Justice James M. Johnson acknowledged that Stevens, an officer with 20 years of experience, was accustomed to dealing with tweakers and knows they "are erratic and can become violent without warning," he wrote. But Setterstrom "did not stand up, put his hands in his pockets, or actually do or say anything threatening," Johnson wrote.
"At most, the record shows that Setterstrom was under the influence; this is not a crime in itself," he wrote.
"Moreover, Setterstrom was lawfully in a public area of the DSHS building, filling out a DSHS benefits form. It seems likely that some people filling out benefits forms exhibit erratic behavior, making employment difficult and benefits applicable. This is not a situation where the officers encountered Setterstrom in a dark alley in a crime-ridden area."
After the officer pulled out the bag, he put it on a bench and told Setterstrom he was under arrest.
"What happened next was, we assume, unusual," Johnson wrote. "Setterstrom dropped to his knees, grabbed the baggie and swallowed it. Lt. Stevens tried to make Setterstrom spit it out but was unsuccessful. For obvious reasons, police never recovered the baggie."
They did get a search warrant. Inside Setterstrom's backpack was a small locked safe containing a bag of meth, a needle, pipes and a set of scales.
Setterstrom was convicted at trial.
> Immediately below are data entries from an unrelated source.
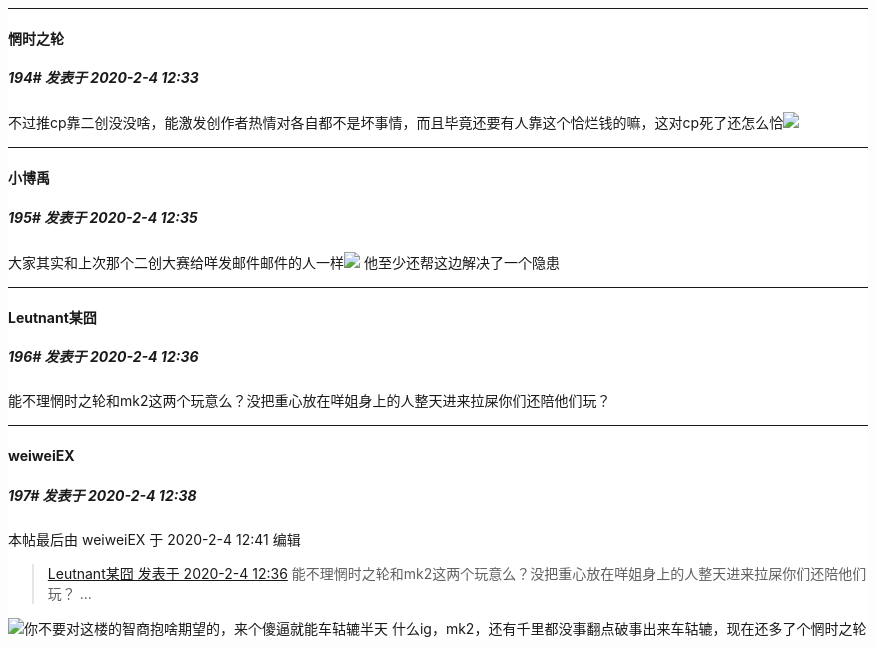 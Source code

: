 
-----

####  惘时之轮  
##### 194#       发表于 2020-2-4 12:33




不过推cp靠二创没没啥，能激发创作者热情对各自都不是坏事情，而且毕竟还要有人靠这个恰烂钱的嘛，这对cp死了还怎么恰<img src="https://static.saraba1st.com/image/smiley/face2017/066.png" referrerpolicy="no-referrer">







-----

####  小博禹  
##### 195#       发表于 2020-2-4 12:35




大家其实和上次那个二创大赛给咩发邮件邮件的人一样<img src="https://static.saraba1st.com/image/smiley/face2017/019.png" referrerpolicy="no-referrer">
他至少还帮这边解决了一个隐患







-----

####  Leutnant某囧  
##### 196#       发表于 2020-2-4 12:36




能不理惘时之轮和mk2这两个玩意么？没把重心放在咩姐身上的人整天进来拉屎你们还陪他们玩？







-----

####  weiweiEX  
##### 197#       发表于 2020-2-4 12:38



 本帖最后由 weiweiEX 于 2020-2-4 12:41 编辑 
<blockquote><a href="httphttps://bbs.saraba1st.com/2b/forum.php?mod=redirect&amp;goto=findpost&amp;pid=46323229&amp;ptid=1912063" target="_blank">Leutnant某囧 发表于 2020-2-4 12:36</a>
能不理惘时之轮和mk2这两个玩意么？没把重心放在咩姐身上的人整天进来拉屎你们还陪他们玩？ ...</blockquote>
<img src="https://static.saraba1st.com/image/smiley/face2017/067.png" referrerpolicy="no-referrer">你不要对这楼的智商抱啥期望的，来个傻逼就能车轱辘半天
什么ig，mk2，还有千里都没事翻点破事出来车轱辘，现在还多了个惘时之轮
He served six months in jail.
The search warrant should have never been issued, Johnson wrote, because it was based on the unlawful frisk.
"Unless already holding a suspect legitimately, officers must have some basis beyond nervousness and lying to justify the intrusion of a frisk," Johnson wrote.
Kathy Spears, spokeswoman for the Department of Social and Health Services, said Thursday she could not comment on the opinion.
She said staff calls law enforcement any time employees or clients feel they are in danger from "a threat or major disturbance."
Regarding the high court's comment that it "seems likely" people in a DSHS lobby would act erratic, she said DSHS helps "people from all walks of life who face challenging times. Some clients who appear agitated or upset while seeking services may have medical or mental health issues. Others may be emotionally distraught because of job loss, divorce, death of a loved one or other personal challenges."
As for Setterstrom, his 2005 conviction will be cleared, but he still has a record: In 2007, court records show, he pleaded guilty to possessing meth.